Query Spark Data in DataGrip

Jerod Johnson
Director, Technology Evangelism

Create a Data Source for Spark in DataGrip and use SQL to query live Spark data.

DataGrip is a database IDE that allows SQL developers to query, create, and manage databases. When paired with the CData JDBC Driver for Apache Spark, DataGrip can work with live Spark data. This article shows how to establish a connection to Spark data in DataGrip and use the table editor to load Spark data.

Create a New Driver Definition for Spark

The steps below describe how to create a new Data Source in DataGrip for Spark.

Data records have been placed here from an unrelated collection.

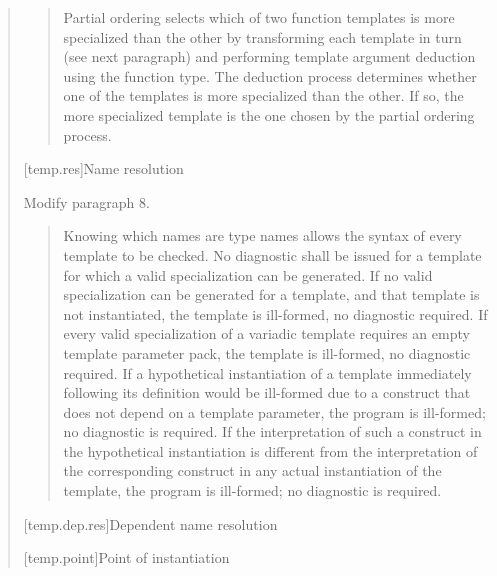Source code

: \begin{quote}
\begin{quote}
\setcounter{Paras}{1}
\pnum
Partial ordering selects which of two function templates is 
more specialized than the other by transforming each template 
in turn (see next paragraph) and performing template argument 
deduction using the function type. The deduction process 
determines whether one of the templates is more specialized 
than the other.
% 
If so, the more specialized template is the one chosen by the 
partial ordering process. 
% 
\end{quote}

[temp.res]{Name resolution}

Modify paragraph 8.

\begin{quote}
\setcounter{Paras}{7}
\pnum
Knowing which names are type names allows the syntax of every
template to be checked. No diagnostic shall be issued for a template
for which a valid specialization can be generated. If no valid
specialization can be generated for a template, and that template is
not instantiated, the template is ill-formed, no diagnostic
required. If every valid specialization of a variadic template
requires an empty template parameter pack, the template is
ill-formed, no diagnostic required. 
% 
% 
% 
If a hypothetical instantiation of a template immediately following
its definition would be ill-formed due to a construct that does not
depend on a template parameter, the program is ill-formed; no
diagnostic is required. If the interpretation of such a construct in
the hypothetical instantiation is different from the interpretation
of the corresponding construct in any actual instantiation of the
template, the program is ill-formed; no diagnostic is required.
\end{quote}

\setcounter{subsection}{3}
[temp.dep.res]{Dependent name resolution}

[temp.point]{Point of instantiation}


\end{quote}
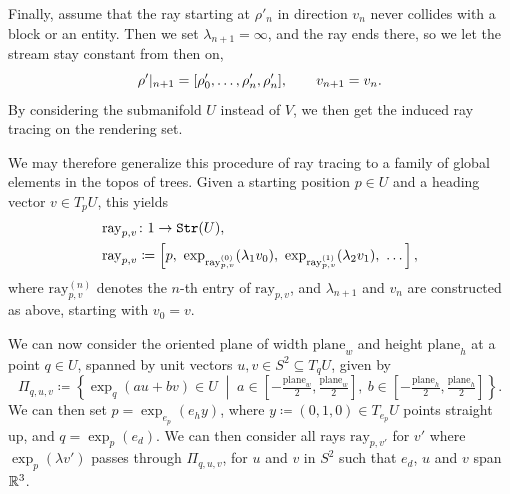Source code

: Finally, assume that the ray starting at $\rho'_n$ in direction $v_n$ never
collides with a block or an entity. Then we set $\lambda_{n+1} = \infty$, and
the ray ends there, so we let the stream stay constant from then on,
\[
	\rho'|_{n+1} = [\rho'_0, \dots, \rho'_n, \rho'_n],
	\qquad
	v_{n+1} = v_n.
\]
By considering the submanifold $U$ instead of $V$, we then get the induced ray
tracing on the rendering set.

We may therefore generalize this procedure of ray tracing to a family of
global elements in the topos of trees. Given a starting position $p \in U$ and
a heading vector $v \in T_p U$, this yields
\begin{align*}
	\mathrm{ray}_{p,v} & \colon 1 \to \texttt{Str}(U), \\
	\mathrm{ray}_{p,v} & \coloneqq \left[p,\
		\exp_{\mathrm{ray}_{p,v}^{(0)}}(\lambda_1 v_0),\
		\exp_{\mathrm{ray}_{p,v}^{(1)}}(\lambda_2 v_1),\
	\dots\right],
\end{align*}
where $\mathrm{ray}_{p,v}^{(n)}$ denotes the $n$-th entry of
$\mathrm{ray}_{p,v}$, and $\lambda_{n+1}$ and $v_n$ are constructed as above,
starting with $v_0 = v$.

We can now consider the oriented plane of width $\mathrm{plane}_w$ and height
$\mathrm{plane}_h$ at a point $q \in U$, spanned by unit vectors
$u, v \in S^2 \subseteq T_q U$, given by
\[
	\Pi_{q,u,v} \coloneqq \left\{ \exp_q(a u + b v) \in U \;\middle|\;
	a \in \left[-\tfrac{\mathrm{plane}_w}{2}, \tfrac{\mathrm{plane}_w}{2}\right],\
	b \in \left[-\tfrac{\mathrm{plane}_h}{2}, \tfrac{\mathrm{plane}_h}{2}\right]
	\right\}.
\]
We can then set $p = \exp_{e_p}(e_h y)$, where $y \coloneqq (0,1,0) \in T_{e_p} U$
points straight up, and $q = \exp_p(e_d)$. We can then consider all rays
$\mathrm{ray}_{p,v'}$ for $v'$ where $\exp_p(\lambda v')$ passes through
$\Pi_{q,u,v}$, for $u$ and $v$ in $S^2$ such that $e_d$, $u$ and $v$ span
$\mathbb{R}^3$.

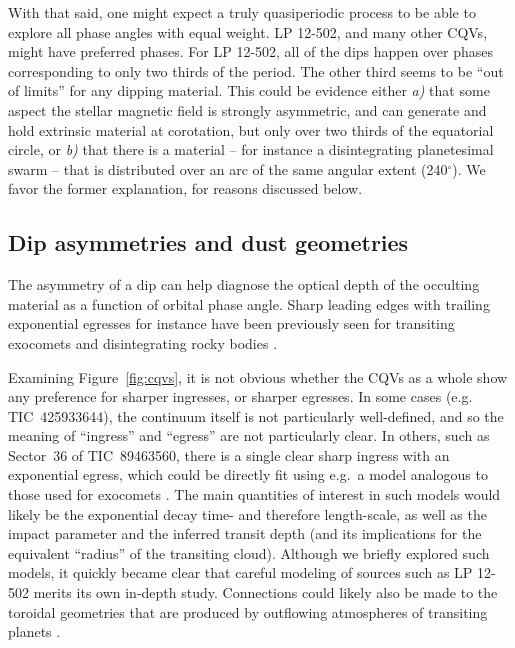 \documentclass[11pt,twocolumn,tighten]{aastex63}
\begin{document}
With that said, one might expect a truly quasiperiodic process to be
able to explore all phase angles with equal weight.  LP 12-502, and
many other CQVs, might have preferred phases.  For LP 12-502, all of
the dips happen over phases corresponding to only two thirds of the
period.  The other third seems to be ``out of limits'' for any dipping
material.  This could be evidence either {\it a)} that some aspect the
stellar magnetic field is strongly asymmetric, and can generate and
hold extrinsic material at corotation, but only over two thirds of the
equatorial circle, or {\it b)} that there is a material -- for
instance a disintegrating planetesimal swarm -- that is distributed
over an arc of the same angular extent (240$^\circ$).  We favor the
former explanation, for reasons discussed below.

\subsection{Dip asymmetries and dust geometries}
The asymmetry of a dip can help diagnose the optical depth of the
occulting material as a function of orbital phase angle.  Sharp
leading edges with trailing exponential egresses for instance have
been previously seen for transiting exocomets and disintegrating rocky
bodies
\citep[e.g.][]{2012ApJ...752....1R,2012A&A...545L...5B,2015Natur.526..546V,2019A&A...625L..13Z}.

Examining Figure~\ref{fig:cqvs}, it is not obvious
whether the CQVs as a whole show any preference for sharper ingresses,
or sharper egresses.
In some cases (e.g. TIC~425933644), the continuum itself is not
particularly well-defined, and so the meaning of ``ingress'' and
``egress'' are not particularly clear.
In others, such as Sector~36 of TIC~89463560, there is a single clear
sharp ingress with an exponential egress, which could be directly fit
using e.g.~a model analogous to those used for exocomets
\citep[e.g.][]{2019A&A...625L..13Z}.
The main quantities of interest in such models would likely be 
the exponential decay time- and therefore length-scale,
as well as the impact parameter and the 
inferred transit depth (and its implications for the equivalent
``radius'' of the transiting cloud).
Although we briefly explored such models, it quickly became clear that
careful modeling of sources such as LP 12-502 merits its own in-depth study.
Connections could likely also be made to the toroidal geometries that
are produced by outflowing atmospheres of transiting planets
\citep[e.g.][]{2019ApJ...873...89M,2022ApJ...926..226M}.
\end{document}
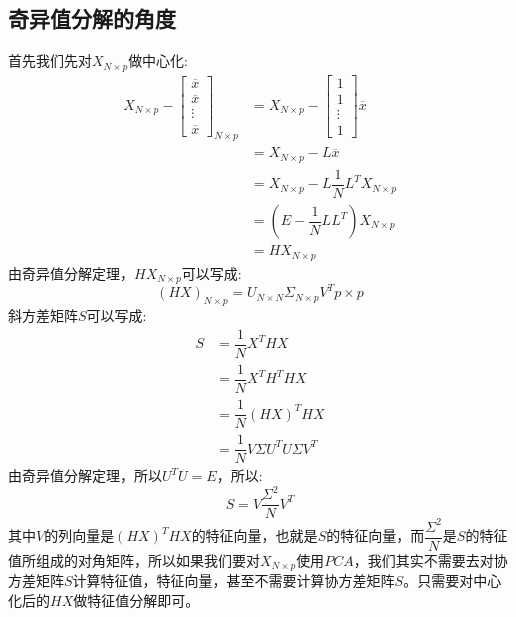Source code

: \documentclass[withoutpreface,bwprint]{cumcmthesis} %
\begin{document}
	\subsection{\Large 奇异值分解的角度}
	首先我们先对$X_{N\times p}$做中心化:
	\begin{align*}
		X_{N\times p}-\left[
			\begin{array}{c}
				\overline{x}\\
				\overline{x}\\
				\vdots\\
				\overline{x}
			\end{array}
		\right]_{N \times p}
		& =X_{N \times p}-\left[
			\begin{array}{c}
				1\\
				1\\
				\vdots\\
				1
			\end{array}
		\right]\overline{x}\\
		&=X_{N \times p}-L\overline{x} \\
		&=X_{N \times p}-L\dfrac{1}{N}L^TX_{N \times p}\\
		&=\left( E-\dfrac{1}{N}LL^T\right)X_{N\times p} \\
		&=HX_{N\times p}		
	\end{align*}
	由奇异值分解定理，$HX_{N \times p}$可以写成:
	\begin{equation}
		\left(HX\right)_{N\times p}=U_{N\times N} \Sigma_{N\times p} V^T{p \times p}
	\end{equation}
	斜方差矩阵$S$可以写成:
	\begin{align*}
		S & =\dfrac{1}{N}X^THX \\
		  &=\dfrac{1}{N} X^T H^T H X \\
		  &=\dfrac{1}{N} (HX)^T HX \\
		  &=\dfrac{1}{N}  V \Sigma U^T U \Sigma V^T 
	\end{align*}
	由奇异值分解定理，所以$U^TU=E$，所以:
	\begin{equation}
		S=V \dfrac{\Sigma^2}{N}  V^T
	\end{equation}
	其中$V$的列向量是$(HX)^THX$的特征向量，也就是$S$的特征向量，而$\dfrac{\Sigma^2}{N}$是$S$的特征值所组成的对角矩阵，所以如果我们要对$X_{N\times p}$使用$PCA$，我们其实不需要去对协方差矩阵$S$计算特征值，特征向量，甚至不需要计算协方差矩阵$S$。只需要对中心化后的$HX$做特征值分解即可。
\end{document}
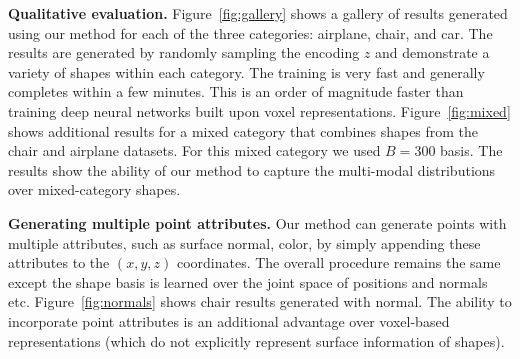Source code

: 
\vspace{12pt}
\noindent \textbf{Qualitative evaluation.} Figure~\ref{fig:gallery} shows a gallery of results generated using our method for each of the three categories: airplane, chair, and car. The results are generated by randomly sampling the encoding $z$ and demonstrate a variety of shapes within each category. The training is very fast and generally completes within a few minutes. This is an order of magnitude faster than training deep neural networks built upon voxel representations. Figure~\ref{fig:mixed} shows additional results for a mixed category that combines shapes from the chair and airplane datasets. For this mixed category we used $B=300$ basis. The results show the ability of our method to capture the multi-modal distributions over mixed-category shapes.

\vspace{12pt}
\noindent \textbf{Generating multiple point attributes.} Our method can generate points with multiple attributes, such as surface normal, color, by simply appending these attributes to the $(x,y,z)$ coordinates. The overall procedure remains the same except the shape basis is learned over the joint space of positions and normals etc. Figure~\ref{fig:normals} shows chair results generated with normal. The ability to incorporate point attributes is an additional advantage over voxel-based representations (which do not explicitly represent surface information of shapes).


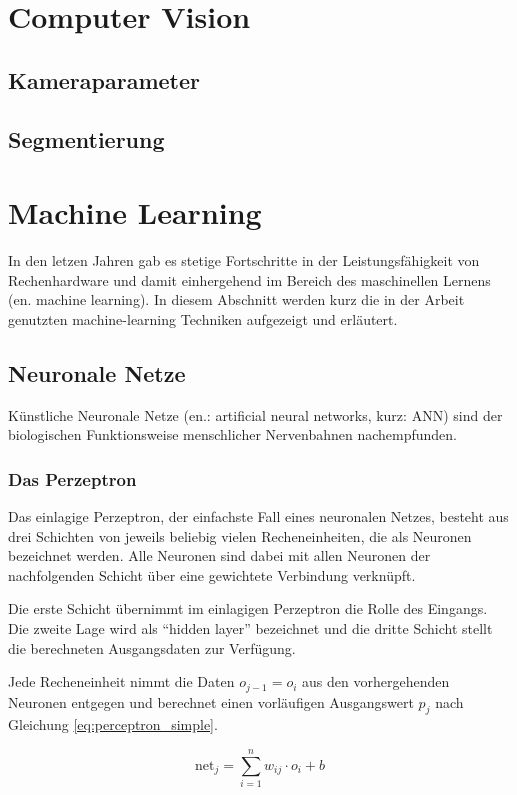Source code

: \section { Computer Vision }
	\subsection { Kameraparameter }
	\subsection { Segmentierung }
		

	
\section { Machine Learning }
	In den letzen Jahren gab es stetige Fortschritte in der Leistungsfähigkeit von Rechenhardware und damit einhergehend im Bereich des maschinellen Lernens (en. machine learning).
	In diesem Abschnitt werden kurz die in der Arbeit genutzten machine-learning Techniken aufgezeigt und erläutert.
	
	\subsection { Neuronale Netze }
	Künstliche Neuronale Netze (en.: artificial neural networks, kurz: ANN) sind der biologischen Funktionsweise menschlicher Nervenbahnen nachempfunden. 
	
		\subsubsection { Das Perzeptron }
		Das einlagige Perzeptron, der einfachste Fall eines neuronalen Netzes, besteht aus drei Schichten von jeweils beliebig vielen Recheneinheiten, die als Neuronen bezeichnet werden. Alle Neuronen sind dabei mit allen Neuronen der nachfolgenden Schicht über eine gewichtete Verbindung verknüpft. 
		
		Die erste Schicht übernimmt im einlagigen Perzeptron die Rolle des Eingangs. Die zweite Lage wird als "`hidden layer"' bezeichnet und die dritte Schicht stellt die berechneten Ausgangsdaten zur Verfügung.
		
		Jede Recheneinheit nimmt die Daten $o_{j-1} = o_i$ aus den vorhergehenden Neuronen entgegen und berechnet einen vorläufigen Ausgangswert $p_j$ nach Gleichung \ref{eq:perceptron_simple}. 
		
		\begin{equation}
			\label{eq:perceptron_simple}
			\text{net}_j = \sum_{i=1}^{n} w_{ij} \cdot o_i + b
		\end{equation}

In DataGrip, click File -> New > Project and name the project 👁 Creating a new DataGrip project.
In the Database Explorer, click the plus icon () and select Driver. 👁 Adding a new Driver.
In the Driver tab:
- Set Name to a user-friendly name (e.g. "CData Spark Driver")
- Set Driver Files to the appropriate JAR file. To add the file, click the plus (), select "Add Files," navigate to the "lib" folder in the driver's installation directory and select the JAR file (e.g. cdata.jdbc.sparksql.jar).
- Set Class to cdata.jdbc.sparksql.SparkSQL.jar
Click "Apply" then "OK" to save the Connection 👁 A configured Driver (Salesforce is shown).

Configure a Connection to Spark

Once the connection is saved, click the plus (), then "Data Source" then "CData Spark Driver" to create a new Spark Data Source.
In the new window, configure the connection to Spark with a JDBC URL.
Built-in Connection String Designer

For assistance in constructing the JDBC URL, use the connection string designer built into the Spark JDBC Driver. Either double-click the JAR file or execute the jar file from the command-line.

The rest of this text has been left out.